His proposal nixes a scheduled elimination of the corporate income tax surcharge, which would now remain at 10% indefinitely.

That would raise $22.5 million in additional revenue next year for the state, which has imposed a surcharge for 15 of the past 18 years.

In addition, Lamont wants to slow the phase-out of the state’s capital base tax, which is levied on a company’s net worth or capital holdings, rather than on income.

Lamont wants to zero out the tax in 2026, two years later than originally planned. That would allow the state to reap an extra $5.7 million in 2021 revenue.

The capital base tax phase-out was seen as a win for the bioscience industry, which has argued it is particularly impacted by the tax since companies run for long stretches with no income.

[Read more: Lamont keeps state spending lean to build reserves against next recession]

Joe Brennan, CEO of the Connecticut Business & Industry Association, said the more policymakers walk back tax-break promises the less certainty there is for businesses.

“If they are going to continue to extend the surcharge it’s something we are disappointed in given that we are still trying to get back to equilibrium on job growth,” Brennan said Wednesday morning, noting that he hasn’t seen the full budget proposal yet and wasn’t prepared to provide a comprehensive assessment.

Lamont would also invest more money into workforce development, including by beefing up the Office of Workforce Competitiveness with nearly $700,000 for an executive director and other staffing. OWC would move from the Department of Labor to the Office of Policy and Management, as previously reported by HBJ.

On Wednesday morning, OPM Secretary Melissa McCaw called the budget proposal “financially responsible” and “pro-growth.”

“I want the narrative today to be that Connecticut is in a strong position with respect to a record Rainy Day fund,” McCaw told reporters at the Legislative Office Building.

The fund is at about $2.5 billion now, and projected to grow to $2.8 billion in the coming fiscal year.
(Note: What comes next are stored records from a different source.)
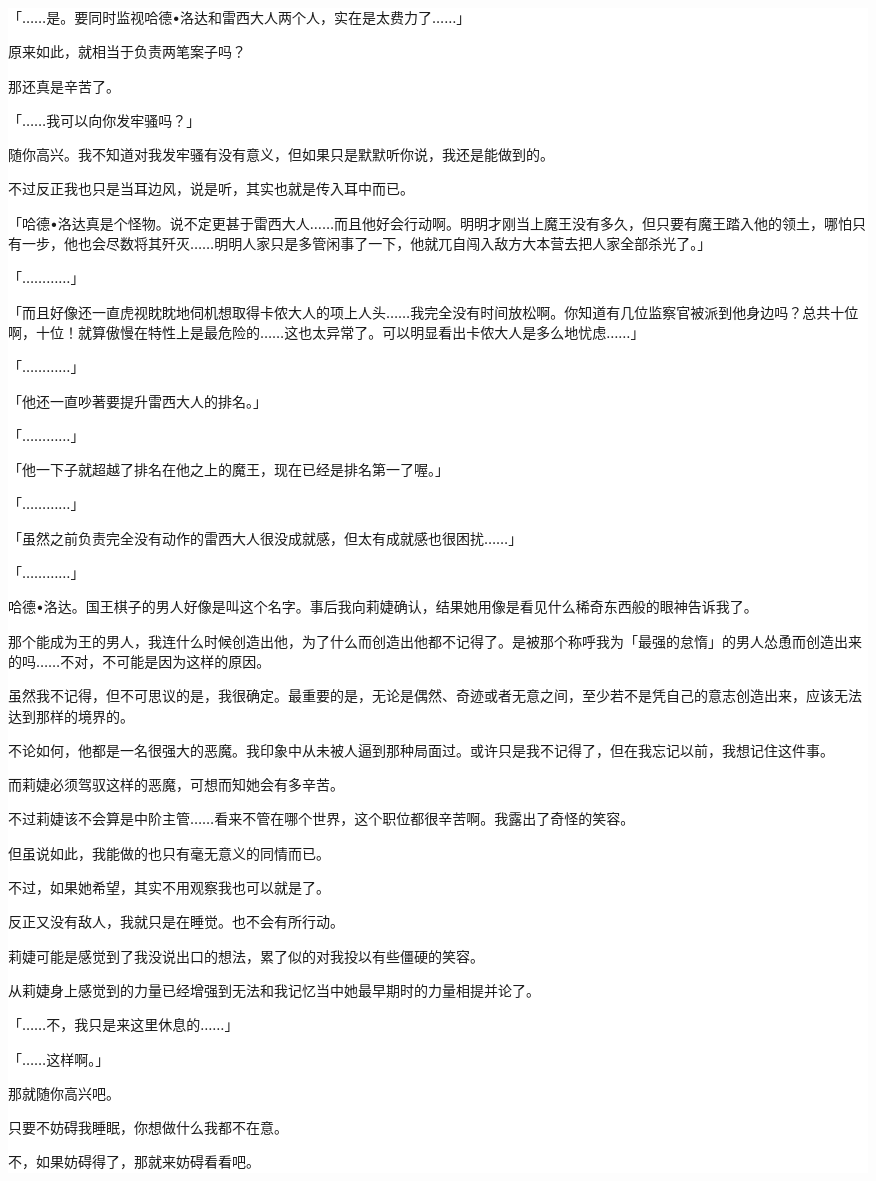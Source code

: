 「……是。要同时监视哈德•洛达和雷西大人两个人，实在是太费力了……」

原来如此，就相当于负责两笔案子吗？

那还真是辛苦了。

「……我可以向你发牢骚吗？」

随你高兴。我不知道对我发牢骚有没有意义，但如果只是默默听你说，我还是能做到的。

不过反正我也只是当耳边风，说是听，其实也就是传入耳中而已。

「哈德•洛达真是个怪物。说不定更甚于雷西大人……而且他好会行动啊。明明才刚当上魔王没有多久，但只要有魔王踏入他的领土，哪怕只有一步，他也会尽数将其歼灭……明明人家只是多管闲事了一下，他就兀自闯入敌方大本营去把人家全部杀光了。」

「…………」

「而且好像还一直虎视眈眈地伺机想取得卡侬大人的项上人头……我完全没有时间放松啊。你知道有几位监察官被派到他身边吗？总共十位啊，十位！就算傲慢在特性上是最危险的……这也太异常了。可以明显看出卡侬大人是多么地忧虑……」

「…………」

「他还一直吵著要提升雷西大人的排名。」

「…………」

「他一下子就超越了排名在他之上的魔王，现在已经是排名第一了喔。」

「…………」

「虽然之前负责完全没有动作的雷西大人很没成就感，但太有成就感也很困扰……」

「…………」

哈德•洛达。国王棋子的男人好像是叫这个名字。事后我向莉婕确认，结果她用像是看见什么稀奇东西般的眼神告诉我了。

那个能成为王的男人，我连什么时候创造出他，为了什么而创造出他都不记得了。是被那个称呼我为「最强的怠惰」的男人怂恿而创造出来的吗……不对，不可能是因为这样的原因。

虽然我不记得，但不可思议的是，我很确定。最重要的是，无论是偶然、奇迹或者无意之间，至少若不是凭自己的意志创造出来，应该无法达到那样的境界的。

不论如何，他都是一名很强大的恶魔。我印象中从未被人逼到那种局面过。或许只是我不记得了，但在我忘记以前，我想记住这件事。

而莉婕必须驾驭这样的恶魔，可想而知她会有多辛苦。

不过莉婕该不会算是中阶主管……看来不管在哪个世界，这个职位都很辛苦啊。我露出了奇怪的笑容。

但虽说如此，我能做的也只有毫无意义的同情而已。

不过，如果她希望，其实不用观察我也可以就是了。

反正又没有敌人，我就只是在睡觉。也不会有所行动。

莉婕可能是感觉到了我没说出口的想法，累了似的对我投以有些僵硬的笑容。

从莉婕身上感觉到的力量已经增强到无法和我记忆当中她最早期时的力量相提并论了。

「……不，我只是来这里休息的……」

「……这样啊。」

那就随你高兴吧。

只要不妨碍我睡眠，你想做什么我都不在意。

不，如果妨碍得了，那就来妨碍看看吧。
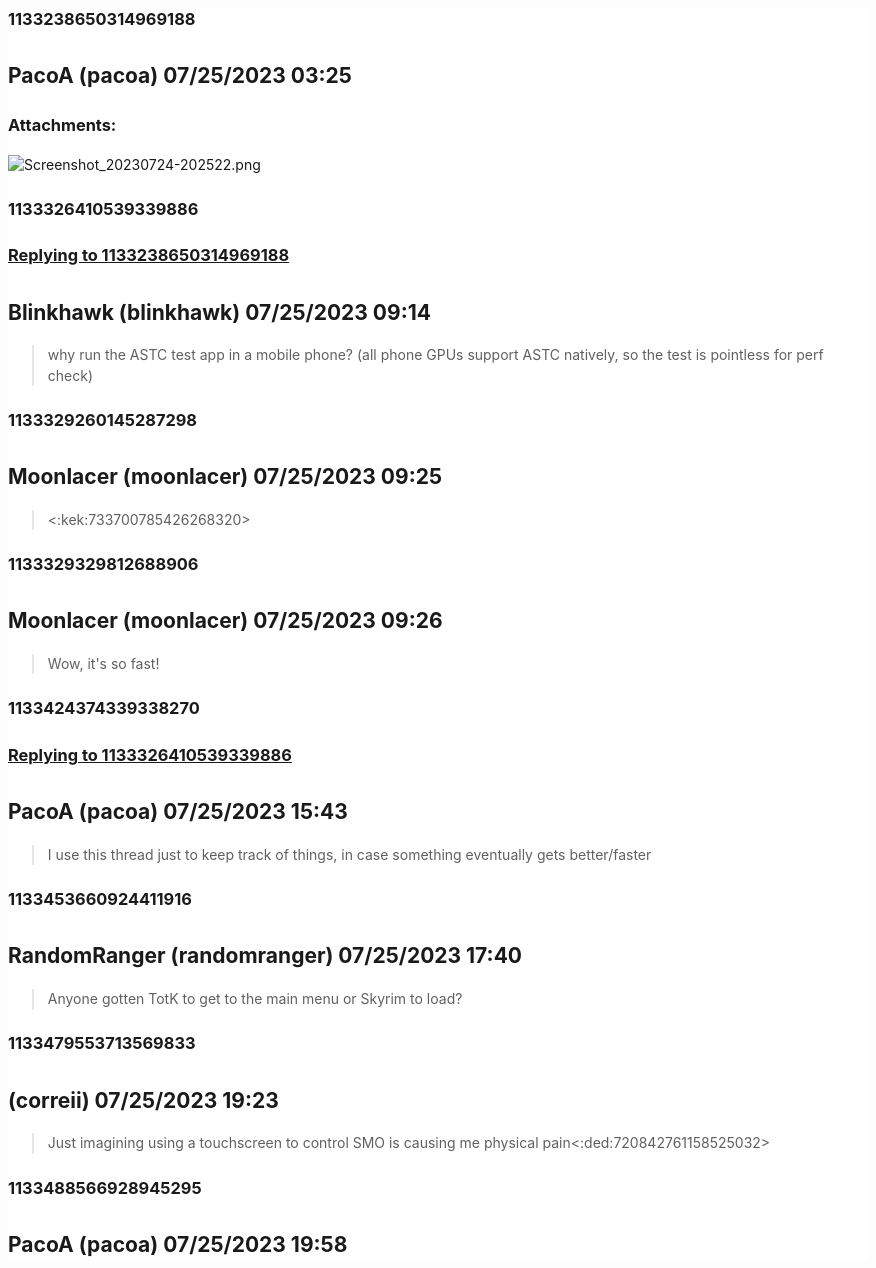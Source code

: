 ### 1133238650314969188
## PacoA (pacoa) 07/25/2023 03:25 

> 
### Attachments: 
![Screenshot_20230724-202522.png](https://yuzudiscordbackup.s3.us-west-2.amazonaws.com/files-media/1133238650314969188_Screenshot_20230724-202522.png)

### 1133326410539339886
### [Replying to 1133238650314969188](#1133238650314969188)
## Blinkhawk (blinkhawk) 07/25/2023 09:14 

> why run the ASTC test app in a mobile phone? (all phone GPUs support ASTC natively, so the  test is pointless for perf check)

### 1133329260145287298
## Moonlacer (moonlacer) 07/25/2023 09:25 

> <:kek:733700785426268320>

### 1133329329812688906
## Moonlacer (moonlacer) 07/25/2023 09:26 

> Wow, it's so fast!

### 1133424374339338270
### [Replying to 1133326410539339886](#1133326410539339886)
## PacoA (pacoa) 07/25/2023 15:43 

> I use this thread just to keep track of things, in case something eventually gets better/faster

### 1133453660924411916
## RandomRanger (randomranger) 07/25/2023 17:40 

> Anyone gotten TotK to get to the main menu or Skyrim to load?

### 1133479553713569833
##  (correii) 07/25/2023 19:23 

> Just imagining using a touchscreen to control SMO is causing me physical pain<:ded:720842761158525032>

### 1133488566928945295
## PacoA (pacoa) 07/25/2023 19:58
McCaw said Lamont feels it is “crucially important” that lawmakers not tap the reserves, so that the state is in a better position for a potential economic downturn.

When the last recession hit 12 years ago, Connecticut’s Rainy Day fund stood at $1.4 billion, McCaw noted.

New business incentive

Lamont’s budget also details a new incentive program – called Jobs CT — that will reward companies in specific industries (finance services, aerospace/defense, IT, life sciences, manufacturing and digital media, among others) that create at least 25 jobs paying 85% or more of the median household income in the municipality where the jobs will be located.

The company would be reimbursed an amount equal to 25% of the state income tax paid by the new employees. The benefit would increase to 50% of the state income tax paid if a company is located within an Opportunity Zone.

The payments would start at the beginning of year three and run through year seven.

Lamont’s budget caps the program’s annual spending at $40 million, a further sign that his administration is tightening the purse strings on incentives to private-sector companies.